Cosa racconta Starnone in questo libro, e come? Racconta, sostanzialmente, la sua storia, formazione e vocazione di scrittore. Che è in buona parte, come spesso accade, la storia di un lettore; perché «umani si diventa», anche e soprattutto leggendo, in un tirocinio dall’esito sempre incerto e non privo di ripensamenti e fallimenti. Chi conosce i romanzi di Starnone avrà quindi il piacere di intravederne in filigrana la presenza, o in qualche caso la genesi (il litigio notturno tra il padre e la madre che è alla base di Via Gemito, il napoletano inciso nella voce come lingua della violenza e della miseria contrapposto all’italiano dei libri, che è la lingua della promozione sociale e del senso di colpa; la metamorfosi dei meri, onesti fatti in «fatterelli», cioè in fiction, tanto più interessante quanto più menzognera; il gatto di un racconto di Hemingway che forse ha qualcosa a che fare con quello di Lacci…).
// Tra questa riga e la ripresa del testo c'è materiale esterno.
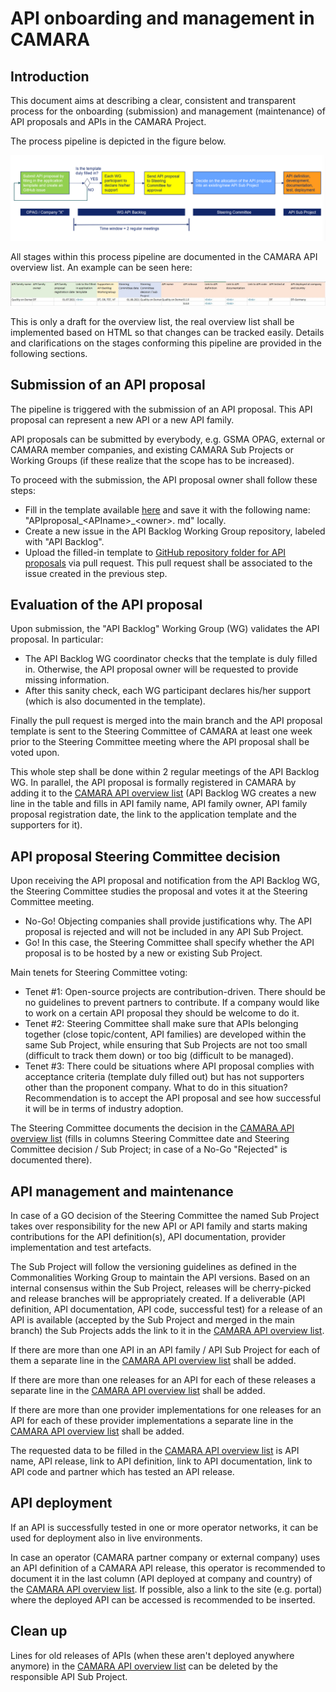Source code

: # API onboarding and management in CAMARA

## Introduction

This document aims at describing a clear, consistent and transparent process for the onboarding (submission) and management (maintenance) of API proposals and APIs in the CAMARA Project.

The process pipeline is depicted in the figure below.

![API process pipeline](ressources/API_process_pipeline.png)

All stages within this process pipeline are documented in the CAMARA API overview list. An example can be seen here:

![API process pipeline](ressources/API_overview_list.png)

This is only a draft for the overview list, the real overview list shall be implemented based on HTML so that changes can be tracked easily. Details and clarifications on the stages conforming this pipeline are provided in the following sections.

## Submission of an API proposal

The pipeline is triggered with the submission of an API proposal. This API proposal can represent a new API or a new API family.

API proposals can be submitted by everybody, e.g. GSMA OPAG, external or CAMARA member companies, and existing CAMARA Sub Projects or Working Groups (if these realize that the scope has to be increased).

To proceed with the submission, the API proposal owner shall follow these steps:

- Fill in the template available [here](https://github.com/camaraproject/WorkingGroups/blob/main/Commonalities/documentation/API-proposal-template.md) and save it with the following name: "APIproposal\_\<APIname\>\_\<owner\>. md" locally.
- Create a new issue in the API Backlog Working Group repository, labeled with "API Backlog".
- Upload the filled-in template to [GitHub repository folder for API proposals](https://github.com/camaraproject/WorkingGroups/tree/main/APIBacklog/documentation/SupportingDocuments/API%20proposals) via pull request. This pull request shall be associated to the issue created in the previous step.

## Evaluation of the API proposal

Upon submission, the "API Backlog" Working Group (WG) validates the API proposal. In particular:

- The API Backlog WG coordinator checks that the template is duly filled in. Otherwise, the API proposal owner will be requested to provide missing information.
- After this sanity check, each WG participant declares his/her support (which is also documented in the template).

Finally the pull request is merged into the main branch and the API proposal template is sent to the Steering Committee of CAMARA at least one week prior to the Steering Committee meeting where the API proposal shall be voted upon.

This whole step shall be done within 2 regular meetings of the API Backlog WG. In parallel, the API proposal is formally registered in CAMARA by adding it to the [CAMARA API overview list](https://github.com/camaraproject/WorkingGroups/blob/main/APIBacklog/documentation/APIBacklog.md) (API Backlog WG creates a new line in the table and fills in API family name, API family owner, API family proposal registration date, the link to the application template and the supporters for it).

## API proposal Steering Committee decision

Upon receiving the API proposal and notification from the API Backlog WG, the Steering Committee studies the proposal and votes it at the Steering Committee meeting.

- No-Go! Objecting companies shall provide justifications why. The API proposal is rejected and will not be included in any API Sub Project.
- Go! In this case, the Steering Committee shall specify whether the API proposal is to be hosted by a new or existing Sub Project.

Main tenets for Steering Committee voting:

- Tenet #1: Open-source projects are contribution-driven. There should be no guidelines to prevent partners to contribute. If a company would like to work on a certain API proposal they should be welcome to do it.
- Tenet #2: Steering Committee shall make sure that APIs belonging together (close topic/content, API families) are developed within the same Sub Project, while ensuring that Sub Projects are not too small (difficult to track them down) or too big (difficult to be managed).
- Tenet #3: There could be situations where API proposal complies with acceptance criteria (template duly filled out) but has not supporters other than the proponent company. What to do in this situation? Recommendation is to accept the API proposal and see how successful it will be in terms of industry adoption.

The Steering Committee documents the decision in the [CAMARA API overview list](https://github.com/camaraproject/WorkingGroups/blob/main/APIBacklog/documentation/APIBacklog.md) (fills in columns Steering Committee date and Steering Committee decision / Sub Project; in case of a No-Go "Rejected" is documented there).

## API management and maintenance

In case of a GO decision of the Steering Committee the named Sub Project takes over responsibility for the new API or API family and starts making contributions for the API definition(s), API documentation, provider implementation and test artefacts.

The Sub Project will follow the versioning guidelines as defined in the Commonalities Working Group to maintain the API versions. Based on an internal consensus within the Sub Project, releases will be cherry-picked and release branches will be appropriately created. If a deliverable (API definition, API documentation, API code, successful test) for a release of an API is available (accepted by the Sub Project and merged in the main branch) the Sub Projects adds the link to it in the [CAMARA API overview list](https://github.com/camaraproject/WorkingGroups/blob/main/APIBacklog/documentation/APIBacklog.md).

If there are more than one API in an API family / API Sub Project for each of them a separate line in the [CAMARA API overview list](https://github.com/camaraproject/WorkingGroups/blob/main/APIBacklog/documentation/APIBacklog.md) shall be added.

If there are more than one releases for an API for each of these releases a separate line in the [CAMARA API overview list](https://github.com/camaraproject/WorkingGroups/blob/main/APIBacklog/documentation/APIBacklog.md) shall be added.

If there are more than one provider implementations for one releases for an API for each of these provider implementations a separate line in the [CAMARA API overview list](https://github.com/camaraproject/WorkingGroups/blob/main/APIBacklog/documentation/APIBacklog.md) shall be added.

The requested data to be filled in the [CAMARA API overview list](https://github.com/camaraproject/WorkingGroups/blob/main/APIBacklog/documentation/APIBacklog.md) is API name, API release, link to API definition, link to API documentation, link to API code and partner which has tested an API release.

## API deployment

If an API is successfully tested in one or more operator networks, it can be used for deployment also in live environments.

In case an operator (CAMARA partner company or external company) uses an API definition of a CAMARA API release, this operator is recommended to document it in the last column (API deployed at company and country) of the [CAMARA API overview list](https://github.com/camaraproject/WorkingGroups/blob/main/APIBacklog/documentation/APIBacklog.md). If possible, also a link to the site (e.g. portal) where the deployed API can be accessed is recommended to be inserted.

## Clean up

Lines for old releases of APIs (when these aren't deployed anywhere anymore) in the [CAMARA API overview list](https://github.com/camaraproject/WorkingGroups/blob/main/APIBacklog/documentation/APIBacklog.md) can be deleted by the responsible API Sub Project.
Analogamente chi ama lo stile di Starnone ne ritroverà qualcosa nel modo in cui qui legge i libri degli altri. Valorizzando, ad esempio, di Meneghello, la voce incatalogabile, paragonata a quella del Fellini di 8 e mezzo; del pavesiano Mestiere di vivere, l’angoscia della scissione di fronte all’altro sesso; di Federigo Tozzi da un lato il senso della «labilità» dei personaggi, dall’altro l’incedere «a strappi, a balzi» (perché «i vuoti fanno bene, la buona scrittura sa trarre calore e fulgore proprio dai suoi buchi, come il tegame delle caldarroste»).
Ma soprattutto il lettore competente potrà apprezzare le intelligenti e talvolta geniali incursioni in alcuni grandi libri della tradizione italiana e occidentale. Se non stupisce vedere l’autore di Ex cattedra decostruire Cuore di De Amicis, e farne una specie di non fiction novel a tema scolastico («tutta la struttura del libro tendeva a rafforzare l’effetto di verità… leggendo, ero assolutamente sicuro che fosse stato proprio Enrico a scrivere il diario»), arriva meno attesa una assai convincente lettura freudiana dell’Ortis, in cui è l’ombra del modello del giovane Werther a indurre l’eroe foscoliano a dichiarare ossessivamente la propria indipendenza dai libri. Ma il punto è che Starnone non solo si mostra capace di osservazioni critiche penetranti («Cuore è scritto da un Padre, da un Figlio e da un Maestro, ma è ossessionato dalla Madre»); riesce anche a fonderle in una convincente e densa struttura narrativa, grazie a una organizzazione che ricorda quella che nella poesia provenzale si chiama “a coblas capfinidas”: ogni capitolo è legato al successivo o a quello ancora dopo dall’iterazione o ripresa di uno o più concetti e parole chiave. Così certe letture contigue si fanno compagnia e rispuntano a distanza in altre diversissime letture. L’umanità è un tirocinio può quindi essere letto come un altro racconto di Starnone, fatto di ritratti che compongono un autoritratto; un libro “parallelo” agli altri suoi, che li porta a coscienza e li illumina, essendo da loro a propria volta illuminato.